ABSTRACT
Human Vγ9Vδ2 T cells detect cancerous and pathogen-infected cells through an “inside-out” mechanism wherein intracellular domains of butyrophilin (BTN) proteins recognize phosphoantigens (pAgs) to prime BTN ectodomains to engage with the T cell receptor (TCR) to activate Vγ9Vδ2 T cells.
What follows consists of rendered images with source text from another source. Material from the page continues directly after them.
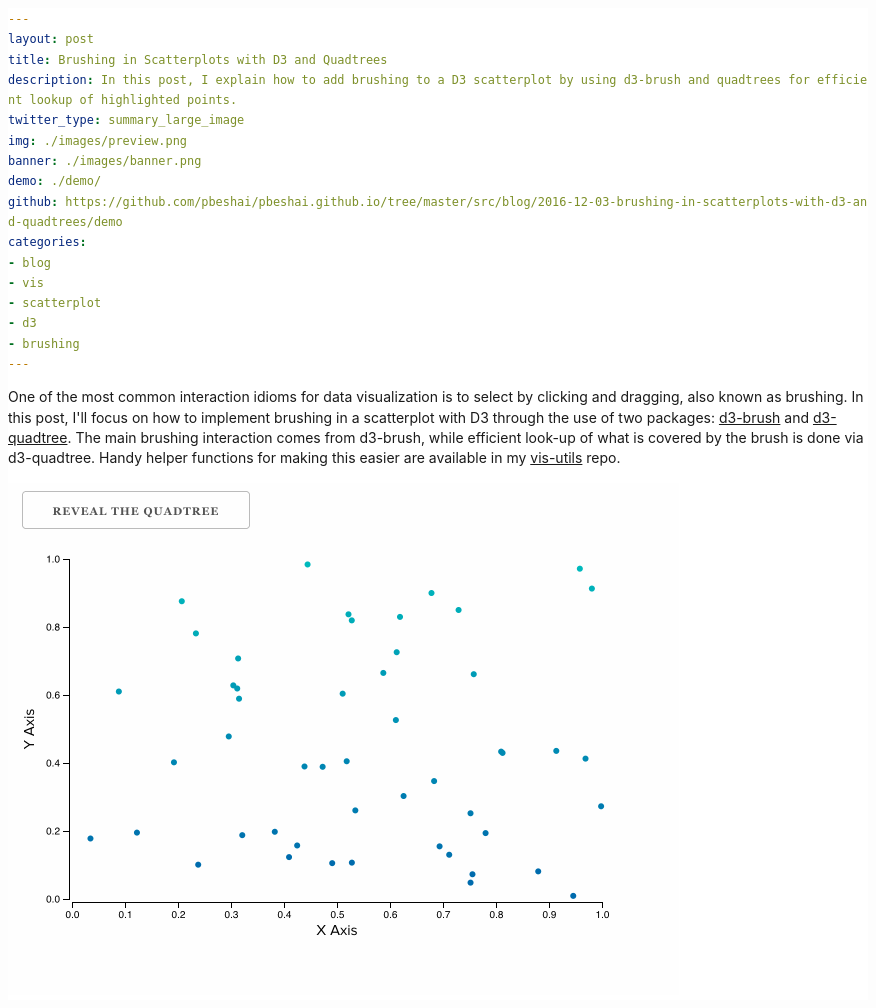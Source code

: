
 ```yaml
---
layout: post
title: Brushing in Scatterplots with D3 and Quadtrees
description: In this post, I explain how to add brushing to a D3 scatterplot by using d3-brush and quadtrees for efficient lookup of highlighted points.
twitter_type: summary_large_image
img: ./images/preview.png
banner: ./images/banner.png
demo: ./demo/
github: https://github.com/pbeshai/pbeshai.github.io/tree/master/src/blog/2016-12-03-brushing-in-scatterplots-with-d3-and-quadtrees/demo
categories:
- blog
- vis
- scatterplot
- d3
- brushing
---
```

One of the most common interaction idioms for data visualization is to select by clicking and dragging, also known as brushing. In this post, I'll focus on how to implement brushing in a scatterplot with D3 through the use of two packages: [d3-brush](https://github.com/d3/d3-brush) and [d3-quadtree](https://github.com/d3/d3-quadtree). The main brushing interaction comes from d3-brush, while efficient look-up of what is covered by the brush is done via d3-quadtree. Handy helper functions for making this easier are available in my [vis-utils](https://github.com/pbeshai/vis-utils) repo.

![Demo GIF](./images/scatterplot-brushing.gif)
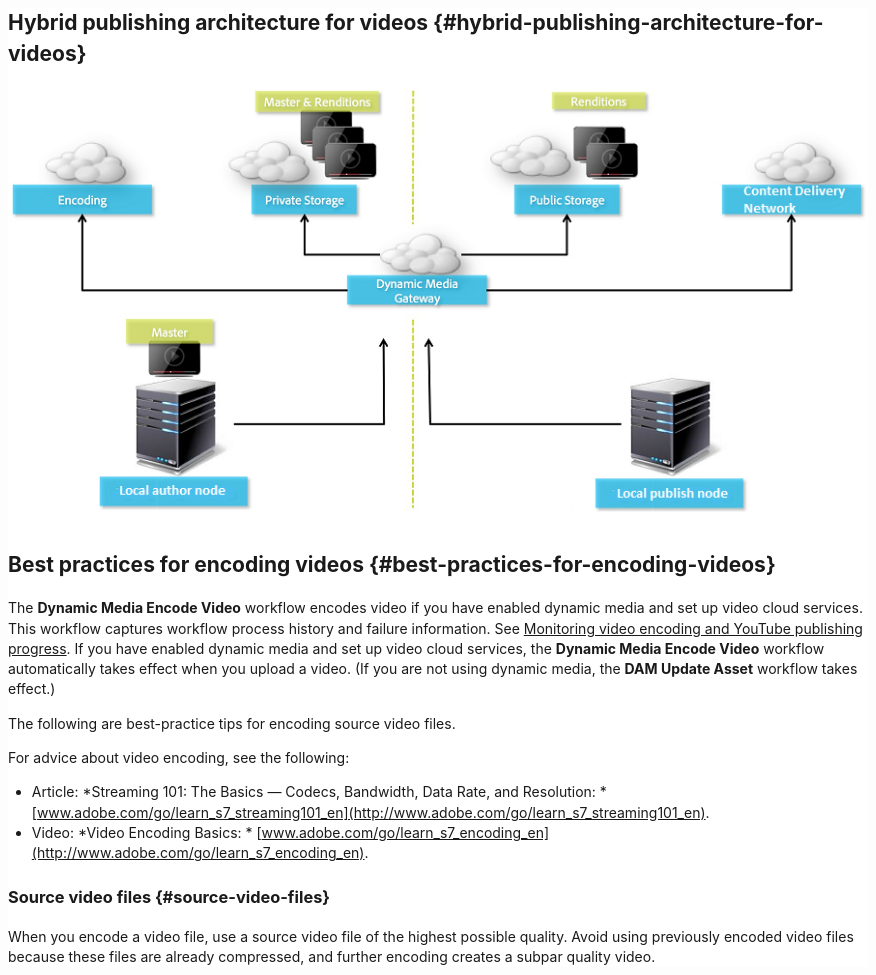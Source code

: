 ## Hybrid publishing architecture for videos {#hybrid-publishing-architecture-for-videos}

![](assets/chlimage_1-434.png) 

## Best practices for encoding videos {#best-practices-for-encoding-videos}

The **Dynamic Media Encode Video** workflow encodes video if you have enabled dynamic media and set up video cloud services. This workflow captures workflow process history and failure information. See [Monitoring video encoding and YouTube publishing progress](#monitoringvideoencodingandyoutubepublishingprogress). If you have enabled dynamic media and set up video cloud services, the **Dynamic Media Encode Video** workflow automatically takes effect when you upload a video. (If you are not using dynamic media, the **DAM Update Asset** workflow takes effect.)

The following are best-practice tips for encoding source video files.

For advice about video encoding, see the following:

* Article: *Streaming 101: The Basics — Codecs, Bandwidth, Data Rate, and Resolution: * [www.adobe.com/go/learn_s7_streaming101_en](http://www.adobe.com/go/learn_s7_streaming101_en).
* Video: *Video Encoding Basics: * [www.adobe.com/go/learn_s7_encoding_en](http://www.adobe.com/go/learn_s7_encoding_en).

### Source video files {#source-video-files}

When you encode a video file, use a source video file of the highest possible quality. Avoid using previously encoded video files because these files are already compressed, and further encoding creates a subpar quality video.
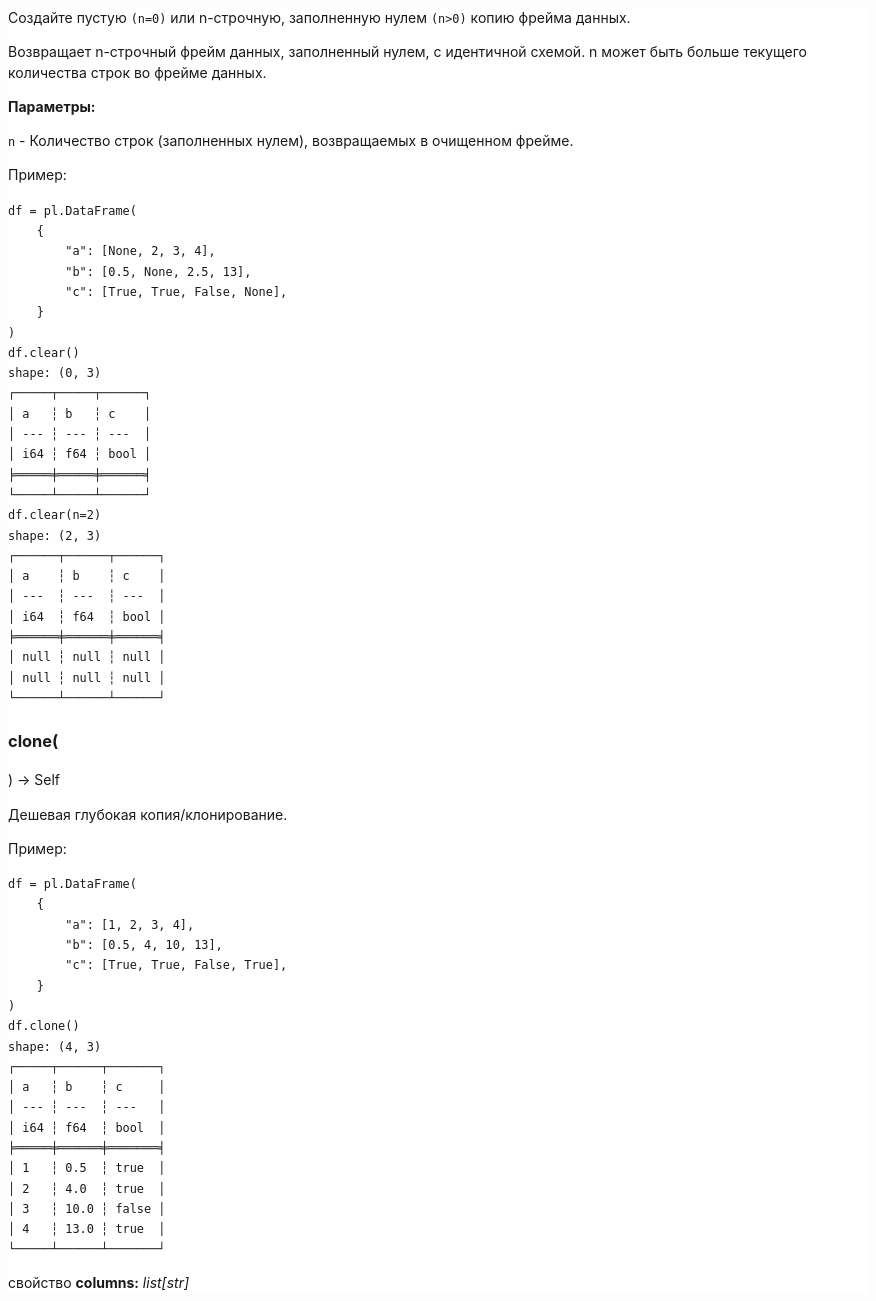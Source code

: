 Создайте пустую `(n=0)` или n-строчную, заполненную нулем `(n>0)` копию фрейма данных.

Возвращает n-строчный фрейм данных, заполненный нулем, с идентичной схемой. n может быть больше текущего количества строк во фрейме данных.

**Параметры:**

`n` - Количество строк (заполненных нулем), возвращаемых в очищенном фрейме.

Пример:
```
df = pl.DataFrame(
    {
        "a": [None, 2, 3, 4],
        "b": [0.5, None, 2.5, 13],
        "c": [True, True, False, None],
    }
)
df.clear()
shape: (0, 3)
┌─────┬─────┬──────┐
│ a   ┆ b   ┆ c    │
│ --- ┆ --- ┆ ---  │
│ i64 ┆ f64 ┆ bool │
╞═════╪═════╪══════╡
└─────┴─────┴──────┘
df.clear(n=2)
shape: (2, 3)
┌──────┬──────┬──────┐
│ a    ┆ b    ┆ c    │
│ ---  ┆ ---  ┆ ---  │
│ i64  ┆ f64  ┆ bool │
╞══════╪══════╪══════╡
│ null ┆ null ┆ null │
│ null ┆ null ┆ null │
└──────┴──────┴──────┘
```
### clone(

) → Self

Дешевая глубокая копия/клонирование.

Пример:
```
df = pl.DataFrame(
    {
        "a": [1, 2, 3, 4],
        "b": [0.5, 4, 10, 13],
        "c": [True, True, False, True],
    }
)
df.clone()
shape: (4, 3)
┌─────┬──────┬───────┐
│ a   ┆ b    ┆ c     │
│ --- ┆ ---  ┆ ---   │
│ i64 ┆ f64  ┆ bool  │
╞═════╪══════╪═══════╡
│ 1   ┆ 0.5  ┆ true  │
│ 2   ┆ 4.0  ┆ true  │
│ 3   ┆ 10.0 ┆ false │
│ 4   ┆ 13.0 ┆ true  │
└─────┴──────┴───────┘
```
свойство **columns:** *list[str]*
Here, we present cryo-electron microscopy (cryo-EM) structures, including the full-length BTN3A1-BTN3A2–BTN2A1 complex stabilized by the pAg HMBPP and an HMBPP-primed BTN multimer complex engaged with the Vγ9Vδ2 TCR. The HMBPP-primed BTN3A1-BTN3A2–BTN2A1 complex confirms that this pAg bridges the intracellular B30.2 domains of BTN3A1 and BTN2A1, while also revealing an association of the ectodomains of BTN3A2 and BTN2A1. Upon TCR engagement, the TCR undergoes a substantial conformational change and BTN3A2–BTN2A1 ectodomain interaction dissociates, allowing BTN2A1 to bind to the lateral surface of the Vγ9 chain, while BTN3A2 binds to the apical surface of the Vδ2 chain. Beyond demonstrating that BTN3A2 as a bona fide TCR ligand, this dissociation/binding sequence suggests a “pliers-like gripping” mechanism for TCR activation. We also obtained cryo-EM structures of BTN proteins in complex with functional antibodies, further elucidating the overall Vγ9Vδ2 T cell activation process. Thus, our structural insights into how BTN proteins sense antigens and drive TCR activation lay the groundwork for developing targeted γδ T cell immunotherapies.
Competing Interest Statement
Y.Z. is a co-founder of Unicet Biotech, which focuses on the development of γδ T cell immunotherapies.